Chapter 4
The fourth chapter functions as a catalogue of the novel’s social circuitry, presenting an extensive roll‑call of guests that illustrates the fluidity and permeability of class boundaries on Long Island. By enumerating “Chester Beckers,” “the Hornbeams,” and “the Blackbuck” alongside “the Mulreadys” and “the Hammerheads,” Fitzgerald creates a texture of hyper‑sociality that both celebrates and satirizes the era’s penchant for conspicuous consumption. The exhaustive list operates as a diegetic map, allowing the narrator to anchor the reader in a network of affiliates whose identities are often reduced to nominal signifiers—“Benny McClenahan arrived always with four girls” – thereby foregrounding the anonymity that pervades the parties.
Gatsby’s entrance in his “rich cream color” automobile serves as a symbolic mise‑en‑scene, the vehicle embodying the “American”. Its “three‑noted horn” and “monstrous length” become auditory and visual motifs that echo the novel’s recurring theme of spectacle.
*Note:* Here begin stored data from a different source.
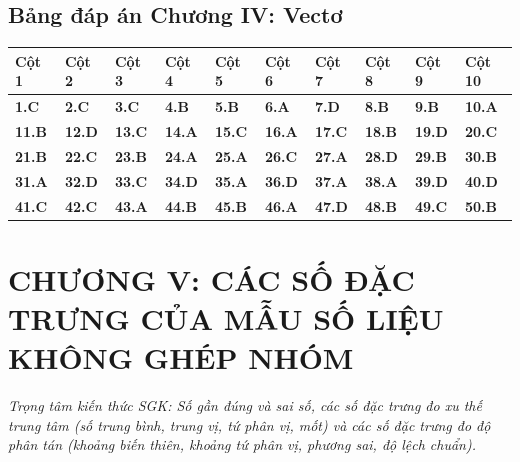 \documentclass[11pt,a4paper]{article}
\begin{document}
\subsection*{\color{primary} Bảng đáp án Chương IV: Vectơ}
\begin{center}
\renewcommand{\arraystretch}{1.25}
\begin{tabularx}{\textwidth}{*{10}{>{\centering\arraybackslash}X}}
\toprule
\textbf{\color{primary} Cột 1} & \textbf{\color{primary} Cột 2} & \textbf{\color{primary} Cột 3} & \textbf{\color{primary} Cột 4} & \textbf{\color{primary} Cột 5} & \textbf{\color{primary} Cột 6} & \textbf{\color{primary} Cột 7} & \textbf{\color{primary} Cột 8} & \textbf{\color{primary} Cột 9} & \textbf{\color{primary} Cột 10} \\
\midrule
\textbf{1.C} & \textbf{2.C} & \textbf{3.C} & \textbf{4.B} & \textbf{5.B} & \textbf{6.A} & \textbf{7.D} & \textbf{8.B} & \textbf{9.B} & \textbf{10.A} \\
\rowcolor{rowtint} \textbf{11.B} & \textbf{12.D} & \textbf{13.C} & \textbf{14.A} & \textbf{15.C} & \textbf{16.A} & \textbf{17.C} & \textbf{18.B} & \textbf{19.D} & \textbf{20.C} \\
\textbf{21.B} & \textbf{22.C} & \textbf{23.B} & \textbf{24.A} & \textbf{25.A} & \textbf{26.C} & \textbf{27.A} & \textbf{28.D} & \textbf{29.B} & \textbf{30.B} \\
\rowcolor{rowtint} \textbf{31.A} & \textbf{32.D} & \textbf{33.C} & \textbf{34.D} & \textbf{35.A} & \textbf{36.D} & \textbf{37.A} & \textbf{38.A} & \textbf{39.D} & \textbf{40.D} \\
\textbf{41.C} & \textbf{42.C} & \textbf{43.A} & \textbf{44.B} & \textbf{45.B} & \textbf{46.A} & \textbf{47.D} & \textbf{48.B} & \textbf{49.C} & \textbf{50.B} \\
\bottomrule
\end{tabularx}
\end{center}\vspace{10pt}
\section*{\color{primary} CHƯƠNG V: CÁC SỐ ĐẶC TRƯNG CỦA MẪU SỐ LIỆU KHÔNG GHÉP NHÓM}
\textit{Trọng tâm kiến thức SGK: Số gần đúng và sai số, các số đặc trưng đo xu thế trung tâm (số trung bình, trung vị, tứ phân vị, mốt) và các số đặc trưng đo độ phân tán (khoảng biến thiên, khoảng tứ phân vị, phương sai, độ lệch chuẩn).}\par\vspace{4pt}
\end{document}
The car’s description—“swollen here and there in its monstrous length with triumphant hat‑boxes and supper‑boxes” —functions as a metonym for Gatsby’s inflated persona, a tangible manifestation of his desire to project grandeur. The narrative’s focus on Gatsby’s restless physicality—“there was always a tapping foot somewhere” —mirrors his internal disquiet and foreshadows the instability underlying his self‑myth.
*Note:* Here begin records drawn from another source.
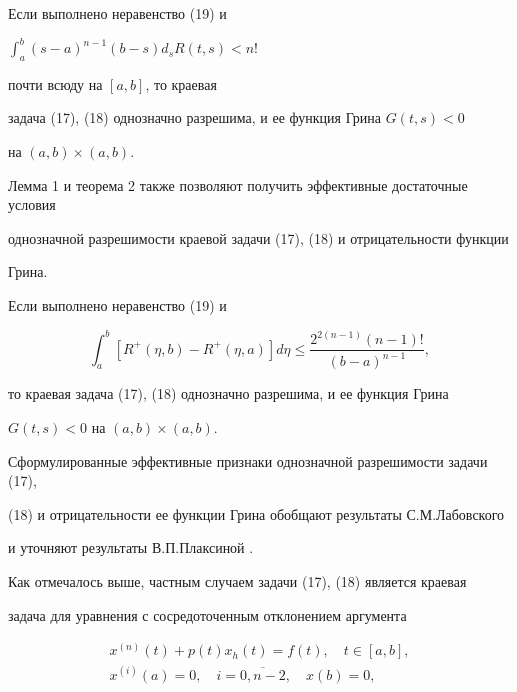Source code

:  


\begin{cor} Если выполнено неравенство (19) и 


$\int^b_a(s-a)^{n-1}(b-s)d_sR(t,s)<n!$ 


почти всюду на $[a,b]$, то краевая 


задача (17), (18) однозначно разрешима, и ее функция Грина $G(t,s)<0$ 


на $(a,b)\times(a,b)$. 


\end{cor} 


 


Лемма 1 и теорема 2 также позволяют получить эффективные достаточные условия 


однозначной разрешимости краевой задачи (17), (18) и отрицательности функции 


Грина. 


 


\begin{cor} Если выполнено неравенство (19) и 


$$ 


\int^b_a[R^+(\eta,b)-R^+(\eta,a)]d\eta \le 


\frac{2^{2(n-1)}(n-1)!}{(b-a)^{n-1}}, 


$$ 


то краевая задача (17), (18) однозначно разрешима, и ее функция Грина 


$G(t,s)<0$ на $(a,b)\times(a,b)$. 


\end{cor} 


 


Сформулированные эффективные признаки однозначной разрешимости задачи (17), 


(18) и отрицательности ее функции Грина обобщают результаты С.М.Лабовского 


\cite{Lab} и уточняют результаты В.П.Плаксиной \cite{Pla}. 


 


Как отмечалось выше, частным случаем задачи (17), (18) является краевая 


задача для уравнения с сосредоточенным отклонением аргумента 


\begin{equation} 


\begin{split} 


x^{(n)}(t)+p(t)x_h(t)=f(t),\quad t\in[a,b],\\ 


x^{(i)}(a)=0,\quad i=\overline{0,n-2},\quad x(b)=0, 


\end{split} 


\end{equation} 


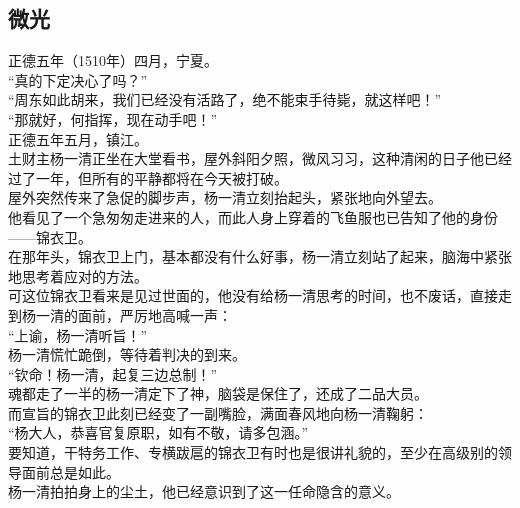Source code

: \begin{multicols}{\theparacolNo}
\subsection{微光}
正德五年（1510年）四月，宁夏。\\

“真的下定决心了吗？”\\

“周东如此胡来，我们已经没有活路了，绝不能束手待毙，就这样吧！”\\

“那就好，何指挥，现在动手吧！”\\

正德五年五月，镇江。\\

土财主杨一清正坐在大堂看书，屋外斜阳夕照，微风习习，这种清闲的日子他已经过了一年，但所有的平静都将在今天被打破。\\

屋外突然传来了急促的脚步声，杨一清立刻抬起头，紧张地向外望去。\\

他看见了一个急匆匆走进来的人，而此人身上穿着的飞鱼服也已告知了他的身份——锦衣卫。\\

在那年头，锦衣卫上门，基本都没有什么好事，杨一清立刻站了起来，脑海中紧张地思考着应对的方法。\\

可这位锦衣卫看来是见过世面的，他没有给杨一清思考的时间，也不废话，直接走到杨一清的面前，严厉地高喊一声：\\

“上谕，杨一清听旨！”\\

杨一清慌忙跪倒，等待着判决的到来。\\

“钦命！杨一清，起复三边总制！”\\

魂都走了一半的杨一清定下了神，脑袋是保住了，还成了二品大员。\\

而宣旨的锦衣卫此刻已经变了一副嘴脸，满面春风地向杨一清鞠躬：\\

“杨大人，恭喜官复原职，如有不敬，请多包涵。”\\

要知道，干特务工作、专横跋扈的锦衣卫有时也是很讲礼貌的，至少在高级别的领导面前总是如此。\\

杨一清拍拍身上的尘土，他已经意识到了这一任命隐含的意义。\\


\end{multicols}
The passage wherein Gatsby recounts his fabricated biography showcases a moment of self‑narration that destabilizes his credibility. His claim of a Midwestern inheritance, an Oxford education, and war exploits is delivered with “solitary solemnity” yet undercut by the narrator’s skepticism (“I knew why Jordan Baker had believed he was lying”). This self‑construction aligns with the novel’s motif of the “self‑made myth”, and the juxtaposition of “Orderi di Danilo” and a Trinity Quad photograph supplies material evidence that blurs the line between authenticity and artifice. The inclusion of the Montenegro medal—“Major Jay Gatsby…For Valour Extraordinary”—functions as an emblem of the false valor that Gatsby seeks to legitimize his social ascent.
Meyer Wolfsheim’s introduction adds an explicit dimension of criminality to Gatsby’s orbit. The description of Wolfsheim as a “small, flat‑nosed Jew” with “two fine growths of hair which luxuriated in either nostril” is rendered in a caricatural manner, reflecting both period stereotypes and the novel’s broader commentary on the underworld’s integration into high society. Wolfsheim’s confession of having “fixed the World’s Series back in 1919” directly ties Gatsby’s wealth to illicit enterprises, reinforcing the thematic tension between the glittering façade of the Jazz Age and its sordid economic foundations.
Finally, the recurring motif of the “valley of ashes” juxtaposed with the opulent automobile ride underscores the spatial metaphor of moral decay. The narrator’s observation of “Mrs Wilson straining at the garage pump” as the car passes through this wasteland visualizes the juxtaposition of wealth and desolation, a central concern of the novel’s modernist critique. In sum, Chapter 4 deepens the structural architecture of the narrative by interweaving cataloguing, self‑mythologizing, and criminal undercurrents, thereby amplifying the novel’s exploration of illusion, ambition, and moral ambiguity.